El-Mikati pointed out that some people within the company object to building an integrated production line due to the high cost, which pushes the company towards more reliance on banks in financing.
However, El Mikati said there is another team, which he is a part of, that prefers to build an integrated line to provide the needs of the company, instead of relying on other producers in the production of clinker.
Thirty-five local and foreign cement companies received the requirements of the licenses of building 14 cement factories from the Industrial Development Authority. All of the 14 mentioned factories will use coal in operations.
The Industrial Development Authority gave cement companies willing to obtain new licenses to present their technical and financial offers until 10 May to apply.
El Mikati believes the Egyptian market can absorb new production. In addition, factories are observing markets in Syria, Libya, and Yemen, waiting for any relative improvement in the current security and political situations, which would enable factories to direct part of production towards them.

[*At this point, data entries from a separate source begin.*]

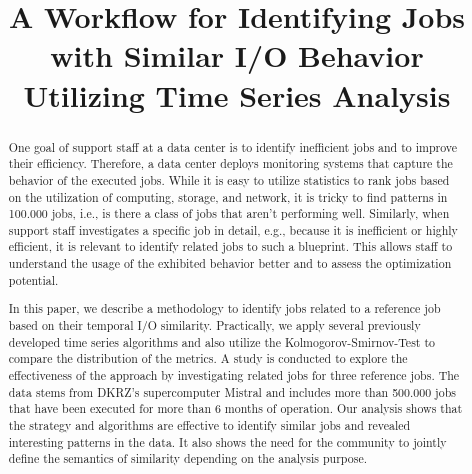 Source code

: \documentclass{jhps}
\begin{document}


\title{A Workflow for Identifying Jobs with Similar I/O Behavior Utilizing Time Series Analysis}


\maketitle


\begin{abstract}

One goal of support staff at a data center is to identify inefficient jobs and to improve their efficiency.
Therefore, a data center deploys monitoring systems that capture the behavior of the executed jobs.
While it is easy to utilize statistics to rank jobs based on the utilization of computing, storage, and network, it is tricky to find patterns in 100.000 jobs, i.e., is there a class of jobs that aren't performing well.
Similarly, when support staff investigates a specific job in detail, e.g., because it is inefficient or highly efficient, it is relevant to identify related jobs to such a blueprint.
This allows staff to understand the usage of the exhibited behavior better and to assess the optimization potential.

\medskip

In this paper, we describe a methodology to identify jobs related to a reference job based on their temporal I/O similarity.
Practically, we apply several previously developed time series algorithms and also utilize the Kolmogorov-Smirnov-Test to compare the distribution of the metrics.
A study is conducted to explore the effectiveness of the approach by investigating  related jobs for three reference jobs.
The data stems from DKRZ's supercomputer Mistral and includes more than 500.000 jobs that have been executed for more than 6 months of operation. Our analysis shows that the strategy and algorithms are effective to identify similar jobs and revealed interesting patterns in the data.
It also shows the need for the community to jointly define the semantics of similarity depending on the analysis purpose.
\end{abstract}
\end{document}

SVCC registered a net profit of EGP 72.4m during the first nine months of 2015, compared to a net profit of EGP 100.6m during the same period last year.
Commenting on the company’s performance, El Mikati said last year saw a decline in the sale prices of cement and this decline will appear in the financial statements of the fourth quarter. The prices fell by 25% compared to the same period in 2014.
However, prices began to improve in the beginning of the year, decreasing the percentage from 25% to the 7%, said El Mikati.